How to connect to the GoogleCloud SQL through Wireguard VPN?


While Fly is working on the PITR functionality, we would like to host our database on the GCP, and I consider that connecting it with our app through a VPN tunnel offers better security than firewall rules.

There is a guide on how to set up a WireGuard server on GCP, and I wonder what is the best option to connect an app to that user on the Fly side?

My biggest concern is that the app should be started after the tunnel is brought up, or it will crash otherwise.
So I assume that tunnel has to be permanent somehow.

Look into using Cloud SQL Auth proxy.

It creates the authenticated, encrypted connection to your SQL instance without having to do all the plumbing yourself.

You could run this is its own container/app or in a side-car way by adding the process to your app (probably better). Then use secrets to inject the service account credentials into the app so the proxy can use them to connect.

1 Like

Thanks! I quickly glanced through the documentation, which requires a companion server-side setup.
It means a necessity of setting up an HA cluster for it on top of the HA PostgreSQL cluster :sob:

Hmm, where did you see/read that?
From my experience there’s no such setup needed. I use the cloudsql proxy with a single postgres instance, smallest size, no HA config or server-side setup required.

The Cloud SQL Auth proxy uses a secure tunnel to communicate with its companion process running on the server. Each connection established through the Cloud SQL Auth proxy creates one connection to the Cloud SQL instance.

On the Informationen zum Cloud SQL Auth-Proxy  |  Cloud SQL for MySQL  |  Google Cloud

Ah, I see. This is a bit misleading, all you need to run is the cloudsql proxy, the rest (proxy server, etc) GCP handles for you.

I’d recommend reading the rest of the doc, towards the bottom is a section Requirements for using the Cloud SQL Auth proxy, it has a pretty short list of what you need, it’s really straightforward to setup.

1 Like

Got it.

Are you using Public IP though? That’s one of the things that I would like to avoid :slight_smile:

You can do this, the most reliable setup is to run wireguard servers within GCP and then make each Fly VM a wireguard client.

However, this is not buying you much. You still need a public IP, it’s just something that Wireguard owns. Wireguard is a little more secure than doing TLS + public IP for Postgres, but that comes at a lot of extra complexity.

If this were me, I’d be inclined to just connect to Cloud SQL over TLS on a public IP. And then make sure Cloud SQL requires client certificate validation to accept a connection.

1 Like

brilliant, thank you!

I didn’t know about that routine before :slight_smile:

Any advices on storing certificates?

The app secrets might not offer enough space to store them :wink: :smiley:

My instance has a public IP but it’s locked down with the firewall rules to block all incoming connections and it’s not used (just an artifact of how I created the instance). Even when I connect from my local machine I use the cloudSQL proxy.

I learned that Cloud SQL Proxy adds your public ip to allowed list

Could you share where you found that information? Cause I can’t observe any such thing. When I start the proxy the connection is handled entirely by the proxy & GCP infra and the public IP of my instance is not opened up to any outside connections.

In the Connections tab of the SQL instance properties :slight_smile:

What I see is exactly the opposite:

Is this with cloud SQL proxy running?

Yup. And an active connection to the DB.

Interesting. I wonder what’s the difference in configuration causing exactly opposite effects.
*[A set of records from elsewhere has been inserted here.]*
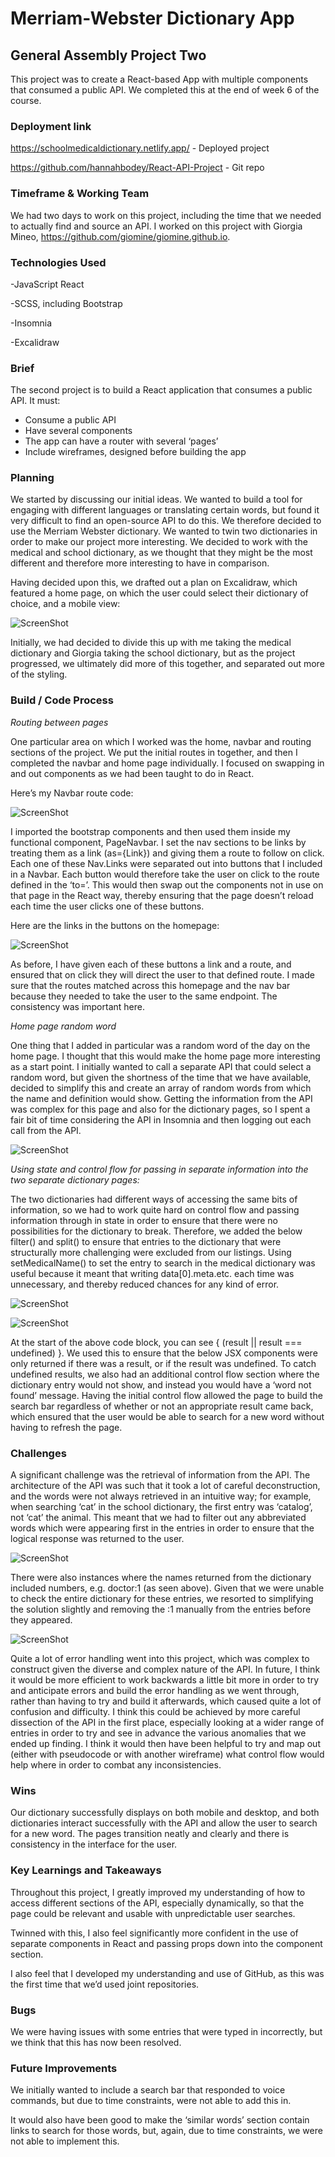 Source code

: # Merriam-Webster Dictionary App

## General Assembly Project Two

This project was to create a React-based App with multiple components that consumed a public API. We completed this at the end of week 6 of the course.

### Deployment link

<https://schoolmedicaldictionary.netlify.app/> - Deployed project

<https://github.com/hannahbodey/React-API-Project> - Git repo

### Timeframe & Working Team

We had two days to work on this project, including the time that we needed to actually find and source an API. I worked on this project with Giorgia Mineo, <https://github.com/giomine/giomine.github.io>. 

### Technologies Used

-JavaScript React

-SCSS, including Bootstrap

-Insomnia

-Excalidraw

### Brief

The second project is to build a React application that consumes a public API. It must:

- Consume a public API
- Have several components
- The app can have a router with several ‘pages’
- Include wireframes, designed before building the app

### Planning

We started by discussing our initial ideas. We wanted to build a tool for engaging with different languages or translating certain words, but found it very difficult to find an open-source API to do this. We therefore decided to use the Merriam Webster dictionary. We wanted to twin two dictionaries in order to make our project more interesting. We decided to work with the medical and school dictionary, as we thought that they might be the most different and therefore more interesting to have in comparison.

Having decided upon this, we drafted out a plan on Excalidraw, which featured a home page, on which the user could select their dictionary of choice, and a mobile view:

![ScreenShot](read-me-screenshots/project-2-wireframe.png)

Initially, we had decided to divide this up with me taking the medical dictionary and Giorgia taking the school dictionary, but as the project progressed, we ultimately did more of this together, and separated out more of the styling. 

### Build / Code Process

*Routing between pages*

One particular area on which I worked was the home, navbar and routing sections of the project. We put the initial routes in together, and then I completed the navbar and home page individually. I focused on swapping in and out components as we had been taught to do in React. 

Here’s my Navbar route code:

![ScreenShot](read-me-screenshots/project-2-build-1.png)

I imported the bootstrap components and then used them inside my functional component, PageNavbar. I set the nav sections to be links by treating them as a link (as={Link}) and giving them a route to follow on click. Each one of these Nav.Links were separated out into buttons that I included in a Navbar. Each button would therefore take the user on click to the route defined in the ‘to=’. This would then swap out the components not in use on that page in the React way, thereby ensuring that the page doesn’t reload each time the user clicks one of these buttons. 

Here are the links in the buttons on the homepage:

![ScreenShot](read-me-screenshots/project-2-build-2.png)

As before, I have given each of these buttons a link and a route, and ensured that on click they will direct the user to that defined route. I made sure that the routes matched across this homepage and the nav bar because they needed to take the user to the same endpoint. The consistency was important here. 

*Home page random word*

One thing that I added in particular was a random word of the day on the home page. I thought that this would make the home page more interesting as a start point. I initially wanted to call a separate API that could select a random word, but given the shortness of the time that we have available, decided to simplify this and create an array of random words from which the name and definition would show. Getting the information from the API was complex for this page and also for the dictionary pages, so I spent a fair bit of time considering the API in Insomnia and then logging out each call from the API. 

![ScreenShot](read-me-screenshots/project-2-build-3.png)

*Using state and control flow for passing in separate information into the two separate dictionary pages:*

The two dictionaries had different ways of accessing the same bits of information, so we had to work quite hard on control flow and passing information through in state in order to ensure that there were no possibilities for the dictionary to break. Therefore, we added the below filter() and split() to ensure that entries to the dictionary that were structurally more challenging were excluded from our listings. Using setMedicalName() to set the entry to search in the medical dictionary was useful because it meant that writing data[0].meta.etc. each time was unnecessary, and thereby reduced chances for any kind of error. 

![ScreenShot](read-me-screenshots/project-2-build-4.png)

![ScreenShot](read-me-screenshots/project-2-build-5.png)

At the start of the above code block, you can see { (result || result === undefined) }. We used this to ensure that the below JSX components were only returned if there was a result, or if the result was undefined. To catch undefined results, we also had an additional control flow section where the dictionary entry would not show, and instead you would have a ‘word not found’ message. Having the initial control flow allowed the page to build the search bar regardless of whether or not an appropriate result came back, which ensured that the user would be able to search for a new word without having to refresh the page. 

### Challenges

A significant challenge was the retrieval of information from the API. The architecture of the API was such that it took a lot of careful deconstruction, and the words were not always retrieved in an intuitive way; for example, when searching ‘cat’ in the school dictionary, the first entry was ‘catalog’, not ‘cat’ the animal. This meant that we had to filter out any abbreviated words which were appearing first in the entries in order to ensure that the logical response was returned to the user. 

![ScreenShot](read-me-screenshots/project-2-challenges-1.png)

There were also instances where the names returned from the dictionary included numbers, e.g. doctor:1 (as seen above). Given that we were unable to check the entire dictionary for these entries, we resorted to simplifying the solution slightly and removing the :1 manually from the entries before they appeared.

![ScreenShot](read-me-screenshots/project-2-challenges-2.png)

Quite a lot of error handling went into this project, which was complex to construct given the diverse and complex nature of the API. In future, I think it would be more efficient to work backwards a little bit more in order to try and anticipate errors and build the error handling as we went through, rather than having to try and build it afterwards, which caused quite a lot of confusion and difficulty. I think this could be achieved by more careful dissection of the API in the first place, especially looking at a wider range of entries in order to try and see in advance the various anomalies that we ended up finding. I think it would then have been helpful to try and map out (either with pseudocode or with another wireframe) what control flow would help where in order to combat any inconsistencies. 

### Wins

Our dictionary successfully displays on both mobile and desktop, and both dictionaries interact successfully with the API and allow the user to search for a new word. The pages transition neatly and clearly and there is consistency in the interface for the user.

### Key Learnings and Takeaways

Throughout this project, I greatly improved my understanding of how to access different sections of the API, especially dynamically, so that the page could be relevant and usable with unpredictable user searches. 

Twinned with this, I also feel significantly more confident in the use of separate components in React and passing props down into the component section.

I also feel that I developed my understanding and use of GitHub, as this was the first time that we’d used joint repositories. 

### Bugs

We were having issues with some entries that were typed in incorrectly, but we think that this has now been resolved. 

### Future Improvements

We initially wanted to include a search bar that responded to voice commands, but due to time constraints, were not able to add this in. 

It would also have been good to make the ‘similar words’ section contain links to search for those words, but, again, due to time constraints, we were not able to implement this. 
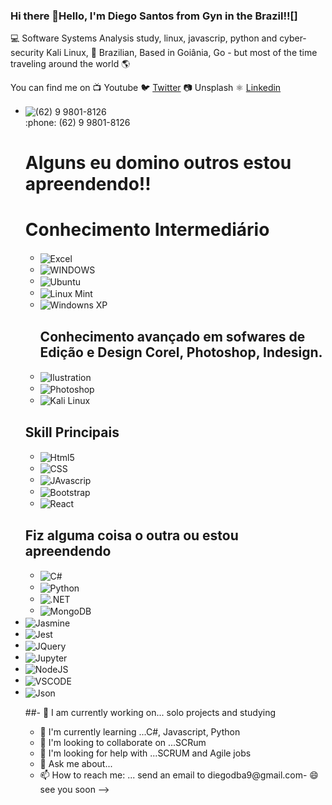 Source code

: 
 ### Hi there 👋Hello, I'm Diego Santos from Gyn in the Brazil!![]
 
💻  Software Systems Analysis study, linux, javascrip, python and cyber-security Kali Linux,
🏡   Brazilian, Based in Goiânia, Go - but most of the time traveling around the world 🌎

You can find me on
📺   Youtube
🐦   [Twitter](https://twitter.com/diegodba9)
📷   Unsplash
⚛️  [Linkedin](https://www.linkedin.com/in/diegolinkedin/)

<ul>
  <li><img align="center" alt="(62) 9 9801-8126" href="https://api.whatsapp.com/send?phone=+5562998018126" src="https://img.shields.io/badge/WhatsApp-25D366?style=for-the-badge&logo=whatsapp&logoColor=white"/>
 </li>
 :phone: (62) 9 9801-8126

# Alguns eu domino outros estou apreendendo!!

<div>
 <h1>Conhecimento Intermediário</h1>
<ul>
  <li><img align="center" alt="Excel" src="https://img.shields.io/badge/Microsoft_Excel-217346?style=for-the-badge&logo=microsoft-excel&logoColor=white"/>
 </li>
   <li><img align="center" alt="WINDOWS" src="https://img.shields.io/badge/Microsoft-666666?style=for-the-badge&logo=microsoft&logoColor=white"/>
 </li>
    <li><img align="center" alt="Ubuntu" src="https://img.shields.io/badge/Ubuntu-E95420?style=for-the-badge&logo=ubuntu&logoColor=white"/>
 </li>
    <li><img align="center" alt="Linux Mint" src="https://img.shields.io/badge/Linux_Mint-87CF3E?style=for-the-badge&logo=linux-mint&logoColor=white"/>
 </li>
     <li><img align="center" alt="Windowns XP" src="https://img.shields.io/badge/Windows_XP-003399?style=for-the-badge&logo=windows-xp&logoColor=white"/>
 </li>
   <h2> Conhecimento avançado em sofwares de Edição e Design Corel, Photoshop, Indesign.</h2>
    <li><img align="center" alt="Ilustration" src="https://img.shields.io/badge/Adobe%20Illustrator-FF9A00?style=for-the-badge&logo=adobe%20illustrator&logoColor=white"/>
</li>
    <li><img align="center" alt="Photoshop" src="https://img.shields.io/badge/Adobe%20Photoshop-31A8FF?style=for-the-badge&logo=Adobe%20Photoshop&logoColor=black"/>
 </li>
       <li><img align="center" alt="Kali Linux" src="https://img.shields.io/badge/Kali_Linux-557C94?style=for-the-badge&logo=kali-linux&logoColor=white"/>
 </li>
</ul>
 </div>
 
 <div>
 <h2>Skill Principais</h2>
<ul>
  <li><img align="center" alt="Html5" src="https://img.shields.io/badge/HTML-239120?style=for-the-badge&logo=html5&logoColor=white"/>
 </li>
   <li><img align="center" alt="CSS" src="https://img.shields.io/badge/CSS-239120?&style=for-the-badge&logo=css3&logoColor=white"/>
 </li>
    <li><img align="center" alt="JAvascrip" src="https://img.shields.io/badge/JavaScript-F7DF1E?style=for-the-badge&logo=javascript&logoColor=black"/>
 </li>
    <li><img align="center" alt="Bootstrap" src="https://img.shields.io/badge/Bootstrap-563D7C?style=for-the-badge&logo=bootstrap&logoColor=white"/>
 </li>
     <li><img align="center" alt="React" src="https://img.shields.io/badge/React-20232A?style=for-the-badge&logo=react&logoColor=61DAFB"/>
 </li>
</ul>
 </div>
 
 
 <div>
 <h2>Fiz alguma coisa o outra ou estou apreendendo</h2>
<ul>
  <li><img align="center" alt="C#" src="https://img.shields.io/badge/C%23-239120?style=for-the-badge&logo=c-sharp&logoColor=white"/>
 </li>
   <li><img align="center" alt="Python" src="https://img.shields.io/badge/Python-14354C?style=for-the-badge&logo=python&logoColor=white"/>
 </li>
    <li><img align="center" alt=".NET" src="https://img.shields.io/badge/.NET-5C2D91?style=for-the-badge&logo=.net&logoColor=white"/>
 </li>
     <li><img align="center" alt="MongoDB" src="https://img.shields.io/badge/MongoDB-4EA94B?style=for-the-badge&logo=mongodb&logoColor=white"/>
 </li>

 
</ul>
</div>

<li><img align="center" alt="Jasmine" src="https://img.shields.io/badge/Jasmine-8A4182?style=for-the-badge&logo=Jasmine&logoColor=white"/></li>
<li><img align="center" alt="Jest" src="https://img.shields.io/badge/Jest-C21325?style=for-the-badge&logo=jest&logoColor=white"/></li>
<li><img align="center" alt="JQuery" src="https://img.shields.io/badge/jQuery-0769AD?style=for-the-badge&logo=jquery&logoColor=white"/></li>
<li><img align="center" alt="Jupyter" src="https://img.shields.io/badge/Jupyter-F37626.svg?&style=for-the-badge&logo=Jupyter&logoColor=white"/></li>
<li><img align="center" alt="NodeJS" src="https://img.shields.io/badge/Node.js-339933?style=for-the-badge&logo=nodedotjs&logoColor=white"/></li>
<li><img align="center" alt="VSCODE" src="https://img.shields.io/badge/Visual_Studio-5C2D91?style=for-the-badge&logo=visual%20studio&logoColor=white"/></li>
<li><img align="center" alt="Json" src="https://img.shields.io/badge/json-5E5C5C?style=for-the-badge&logo=json&logoColor=white"/></li>


    

##- 🔭 I am currently working on... solo projects and studying
- 🌱 I'm currently learning ...C#, Javascript, Python
- 👯 I'm looking to collaborate on ...SCRum
- 🤔 I'm looking for help with ...SCRUM and Agile jobs
- 💬 Ask me about...
- 📫 How to reach me: ... send an email to diegodba9@gmail.com- 😄 see you soon
-->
Btw, are you running it on parallel or on the separate VM?

@oliver1 I’ve tried a bunch of options to run Cloud SQL Auth Proxy alongside the main app and no cigar so far.

The gist of it would be something like this

RUN curl > /usr/local/bin/cloud_sql_proxy
RUN chmod +x /usr/local/bin/cloud_sql_proxy
RUN /usr/local/bin/cloud_sql_proxy -instances=obfuscated-cloud-project-uri=tcp: -credential_file=obfuscated-credentials-file.json  >>/var/log/cloudsql.log 2>&1  &

I also tried to move the last line and launching application into the entry point script but result was the same.

CMD ["/usr/local/bin/"]

cd /app
/usr/local/bin/cloud_sql_proxy -instances=obfuscated-cloud-project-uri=tcp: -credential_file=obfuscated-credentials-file.json  >>/var/log/cloudsql.log 2>&1  &

If you don’t mind sharing details of your setup, I’ll truly appreciate that.

@kurt is it possible to run background process on

Update: if I run the same command after the app is deployed by logging in into the instance with flyctl ssh console then it’s all fine :thinking_face:

Running /usr/local/bin/cloud_sql_proxy should go into the start script, not the Dockerfile.
Is the cloud proxy really running? Anything in the logs? Hard to say what’s wrong without more information.